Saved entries

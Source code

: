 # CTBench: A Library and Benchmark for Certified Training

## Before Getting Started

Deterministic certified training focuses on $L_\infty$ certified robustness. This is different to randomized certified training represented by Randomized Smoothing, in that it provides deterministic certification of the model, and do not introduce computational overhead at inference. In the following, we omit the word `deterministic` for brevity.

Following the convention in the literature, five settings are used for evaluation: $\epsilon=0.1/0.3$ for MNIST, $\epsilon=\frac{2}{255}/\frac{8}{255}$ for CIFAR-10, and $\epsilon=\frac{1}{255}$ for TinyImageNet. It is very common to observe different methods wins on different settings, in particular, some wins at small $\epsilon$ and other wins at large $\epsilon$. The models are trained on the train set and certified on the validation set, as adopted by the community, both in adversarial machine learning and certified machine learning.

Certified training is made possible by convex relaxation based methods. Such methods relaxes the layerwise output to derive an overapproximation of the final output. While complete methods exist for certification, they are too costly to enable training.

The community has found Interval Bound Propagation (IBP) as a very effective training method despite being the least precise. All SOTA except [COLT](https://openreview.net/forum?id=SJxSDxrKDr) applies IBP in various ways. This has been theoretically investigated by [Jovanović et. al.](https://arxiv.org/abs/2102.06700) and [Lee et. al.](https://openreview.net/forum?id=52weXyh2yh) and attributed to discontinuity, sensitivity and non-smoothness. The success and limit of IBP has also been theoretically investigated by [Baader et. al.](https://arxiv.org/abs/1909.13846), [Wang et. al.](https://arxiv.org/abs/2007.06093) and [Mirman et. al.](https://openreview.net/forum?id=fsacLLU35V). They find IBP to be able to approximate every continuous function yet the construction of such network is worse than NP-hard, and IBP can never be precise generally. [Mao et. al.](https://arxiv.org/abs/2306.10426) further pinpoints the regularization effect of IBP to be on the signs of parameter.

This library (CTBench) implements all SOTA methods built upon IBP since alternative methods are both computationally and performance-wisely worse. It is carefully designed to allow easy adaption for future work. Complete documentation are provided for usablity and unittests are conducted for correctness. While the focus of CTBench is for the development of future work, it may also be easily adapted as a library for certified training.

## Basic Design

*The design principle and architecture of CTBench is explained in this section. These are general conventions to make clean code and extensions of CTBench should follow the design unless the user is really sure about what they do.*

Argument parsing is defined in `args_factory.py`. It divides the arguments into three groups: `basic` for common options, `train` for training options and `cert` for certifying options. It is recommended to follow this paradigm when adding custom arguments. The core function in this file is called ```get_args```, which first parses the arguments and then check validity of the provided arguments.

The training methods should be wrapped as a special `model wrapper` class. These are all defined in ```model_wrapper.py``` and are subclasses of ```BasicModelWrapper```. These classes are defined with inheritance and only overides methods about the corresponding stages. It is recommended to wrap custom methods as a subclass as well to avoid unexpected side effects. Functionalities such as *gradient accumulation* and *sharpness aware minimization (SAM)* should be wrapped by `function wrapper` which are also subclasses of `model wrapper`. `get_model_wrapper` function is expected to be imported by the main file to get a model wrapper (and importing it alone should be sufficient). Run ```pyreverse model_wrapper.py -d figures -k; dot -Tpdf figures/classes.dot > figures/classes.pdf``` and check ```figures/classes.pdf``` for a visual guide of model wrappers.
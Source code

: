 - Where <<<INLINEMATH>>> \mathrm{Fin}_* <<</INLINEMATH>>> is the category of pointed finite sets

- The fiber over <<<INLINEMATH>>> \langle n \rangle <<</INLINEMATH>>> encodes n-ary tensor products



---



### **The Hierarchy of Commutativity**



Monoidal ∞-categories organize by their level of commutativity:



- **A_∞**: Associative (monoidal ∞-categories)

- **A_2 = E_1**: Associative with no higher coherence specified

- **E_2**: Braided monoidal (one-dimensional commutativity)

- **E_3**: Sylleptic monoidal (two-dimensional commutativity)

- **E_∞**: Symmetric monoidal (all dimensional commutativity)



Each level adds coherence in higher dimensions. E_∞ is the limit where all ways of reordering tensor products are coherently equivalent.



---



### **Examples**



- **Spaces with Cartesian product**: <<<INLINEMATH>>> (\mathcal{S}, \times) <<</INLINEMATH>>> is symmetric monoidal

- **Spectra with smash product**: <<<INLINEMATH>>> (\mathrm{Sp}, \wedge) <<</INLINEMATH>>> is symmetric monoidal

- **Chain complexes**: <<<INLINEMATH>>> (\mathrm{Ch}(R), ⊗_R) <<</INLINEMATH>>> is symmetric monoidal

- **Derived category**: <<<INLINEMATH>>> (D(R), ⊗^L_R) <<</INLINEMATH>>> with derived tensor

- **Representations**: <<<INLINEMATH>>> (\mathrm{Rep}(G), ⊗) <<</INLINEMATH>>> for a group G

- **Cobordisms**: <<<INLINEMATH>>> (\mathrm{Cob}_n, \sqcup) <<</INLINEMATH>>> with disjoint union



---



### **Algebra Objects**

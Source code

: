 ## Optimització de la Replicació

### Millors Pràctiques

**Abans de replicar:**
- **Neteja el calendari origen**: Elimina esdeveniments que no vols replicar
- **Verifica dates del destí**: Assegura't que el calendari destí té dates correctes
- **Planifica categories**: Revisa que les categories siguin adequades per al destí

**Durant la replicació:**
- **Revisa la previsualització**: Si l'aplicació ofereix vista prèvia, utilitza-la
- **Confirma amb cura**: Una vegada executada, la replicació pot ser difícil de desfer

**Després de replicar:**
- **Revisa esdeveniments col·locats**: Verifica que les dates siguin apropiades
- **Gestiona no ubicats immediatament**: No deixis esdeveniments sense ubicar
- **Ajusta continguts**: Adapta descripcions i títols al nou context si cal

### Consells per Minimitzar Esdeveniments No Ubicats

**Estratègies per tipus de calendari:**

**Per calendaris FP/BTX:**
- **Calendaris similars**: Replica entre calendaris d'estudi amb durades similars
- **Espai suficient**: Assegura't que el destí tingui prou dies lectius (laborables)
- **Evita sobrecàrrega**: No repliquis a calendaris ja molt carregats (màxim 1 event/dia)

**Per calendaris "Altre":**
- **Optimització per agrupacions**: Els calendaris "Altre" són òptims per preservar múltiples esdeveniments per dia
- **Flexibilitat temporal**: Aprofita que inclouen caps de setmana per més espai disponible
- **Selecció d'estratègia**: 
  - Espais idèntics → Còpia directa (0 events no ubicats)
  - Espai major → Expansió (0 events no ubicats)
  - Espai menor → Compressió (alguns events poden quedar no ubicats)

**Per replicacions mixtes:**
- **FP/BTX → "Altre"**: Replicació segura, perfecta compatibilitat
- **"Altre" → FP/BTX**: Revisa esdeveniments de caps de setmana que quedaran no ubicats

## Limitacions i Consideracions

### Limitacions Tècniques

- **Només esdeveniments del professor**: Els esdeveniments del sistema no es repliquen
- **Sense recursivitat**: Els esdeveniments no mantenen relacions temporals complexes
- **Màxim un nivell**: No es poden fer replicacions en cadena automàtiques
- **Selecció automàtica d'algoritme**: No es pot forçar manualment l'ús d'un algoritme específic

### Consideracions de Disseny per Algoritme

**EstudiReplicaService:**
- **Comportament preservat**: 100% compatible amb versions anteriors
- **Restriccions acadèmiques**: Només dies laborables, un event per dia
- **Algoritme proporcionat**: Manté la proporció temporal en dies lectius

## What you are asked to do
Go through the records and copy each line with "dimensional" in it.

## Problem solution
- **E_2**: Braided monoidal (one-dimensional commutativity)
- **E_3**: Sylleptic monoidal (two-dimensional commutativity)
- **E_∞**: Symmetric monoidal (all dimensional commutativity)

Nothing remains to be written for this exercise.